Here is a specific example of using Monte Carlo tree search to determine the loading position of a container. FIG. 3 is an explanatory diagram illustrating an example of the process of determining the loading position of a container. In this specific example, the initial state of the freight car is so, and the container states predicted thereafter are s₁, s₂. . . . In the example shown in FIG. 3, based on the container arrival prediction 101, the container to be loaded in the initial state s₀is a “12-foot container”, the container expected to be loaded in the next state s₁is a “20-foot container”, and the container expected to be loaded in the next state s₂is a “30-foot container”.

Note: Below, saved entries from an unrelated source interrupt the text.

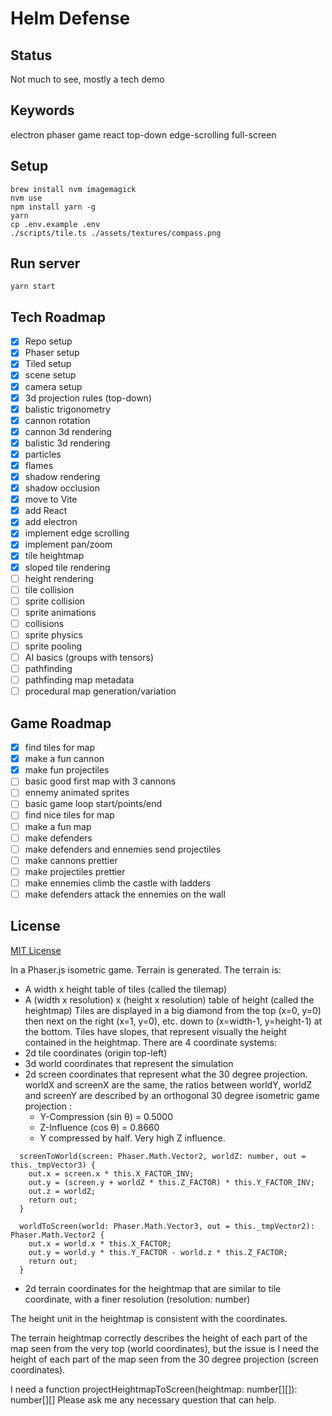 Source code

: # Helm Defense

## Status

Not much to see, mostly a tech demo

## Keywords

electron phaser game react top-down edge-scrolling full-screen

## Setup

```
brew install nvm imagemagick
nvm use
npm install yarn -g
yarn
cp .env.example .env
./scripts/tile.ts ./assets/textures/compass.png
```

## Run server

```
yarn start
```

## Tech Roadmap

- [x] Repo setup
- [x] Phaser setup
- [x] Tiled setup
- [x] scene setup
- [x] camera setup
- [x] 3d projection rules (top-down)
- [x] balistic trigonometry
- [x] cannon rotation
- [x] cannon 3d rendering
- [x] balistic 3d rendering
- [x] particles
- [x] flames
- [x] shadow rendering
- [x] shadow occlusion
- [x] move to Vite
- [x] add React
- [x] add electron
- [x] implement edge scrolling
- [x] implement pan/zoom
- [x] tile heightmap
- [x] sloped tile rendering
- [ ] height rendering
- [ ] tile collision
- [ ] sprite collision
- [ ] sprite animations
- [ ] collisions
- [ ] sprite physics
- [ ] sprite pooling
- [ ] AI basics (groups with tensors)
- [ ] pathfinding
- [ ] pathfinding map metadata
- [ ] procedural map generation/variation

## Game Roadmap

- [x] find tiles for map
- [x] make a fun cannon
- [x] make fun projectiles
- [ ] basic good first map with 3 cannons
- [ ] ennemy animated sprites
- [ ] basic game loop start/points/end
- [ ] find nice tiles for map
- [ ] make a fun map
- [ ] make defenders
- [ ] make defenders and ennemies send projectiles
- [ ] make cannons prettier
- [ ] make projectiles prettier
- [ ] make ennemies climb the castle with ladders
- [ ] make defenders attack the ennemies on the wall

## License

[MIT License](https://github.com/ourcade/phaser3-vite-template/blob/master/LICENSE)

In a Phaser.js isometric game.
Terrain is generated.
The terrain is:

- A width x height table of tiles (called the tilemap)
- A (width x resolution) x (height x resolution) table of height (called the heightmap)
  Tiles are displayed in a big diamond from the top (x=0, y=0) then next on the right (x=1, y=0), etc. down to (x=width-1, y=height-1) at the bottom.
  Tiles have slopes, that represent visually the height contained in the heightmap.
  There are 4 coordinate systems:
- 2d tile coordinates (origin top-left)
- 3d world coordinates that represent the simulation
- 2d screen coordinates that represent what the 30 degree projection. worldX and screenX are the same, the ratios between worldY, worldZ and screenY are described by an orthogonal 30 degree isometric game projection :
  - Y-Compression (sin θ) = 0.5000
  - Z-Influence (cos θ) = 0.8660
  - Y compressed by half. Very high Z influence.

```
  screenToWorld(screen: Phaser.Math.Vector2, worldZ: number, out = this._tmpVector3) {
    out.x = screen.x * this.X_FACTOR_INV;
    out.y = (screen.y + worldZ * this.Z_FACTOR) * this.Y_FACTOR_INV;
    out.z = worldZ;
    return out;
  }

  worldToScreen(world: Phaser.Math.Vector3, out = this._tmpVector2): Phaser.Math.Vector2 {
    out.x = world.x * this.X_FACTOR;
    out.y = world.y * this.Y_FACTOR - world.z * this.Z_FACTOR;
    return out;
  }
```

- 2d terrain coordinates for the heightmap that are similar to tile coordinate, with a finer resolution (resolution: number)

The height unit in the heightmap is consistent with the coordinates.

The terrain heightmap correctly describes the height of each part of the map seen from the very top (world coordinates), but the issue is I need the height of each part of the map seen from the 30 degree projection (screen coordinates).

I need a function projectHeightmapToScreen(heightmap: number[][]): number[][]
Please ask me any necessary question that can help.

Each node in the Monte Carlo tree corresponds to a loading position (i.e., which freight cars are loaded at which location). As illustrated in FIG. 3, in the initial state so, only the root node 102 exists. The loading position determination unit 30 determines the loading position of the container by repeating the trials in the order of arrival of the containers indicated by the container arrival prediction. In doing so, the loading position determination unit 30 repeats the trials to select the loading position of the container that maximizes the value of the selection criterion of the node in the Monte Carlo tree containing the value function and the policy function. Then, the loading position determination unit 30 determines the loading position indicated by the node with the highest number of trials as the loading position of the container.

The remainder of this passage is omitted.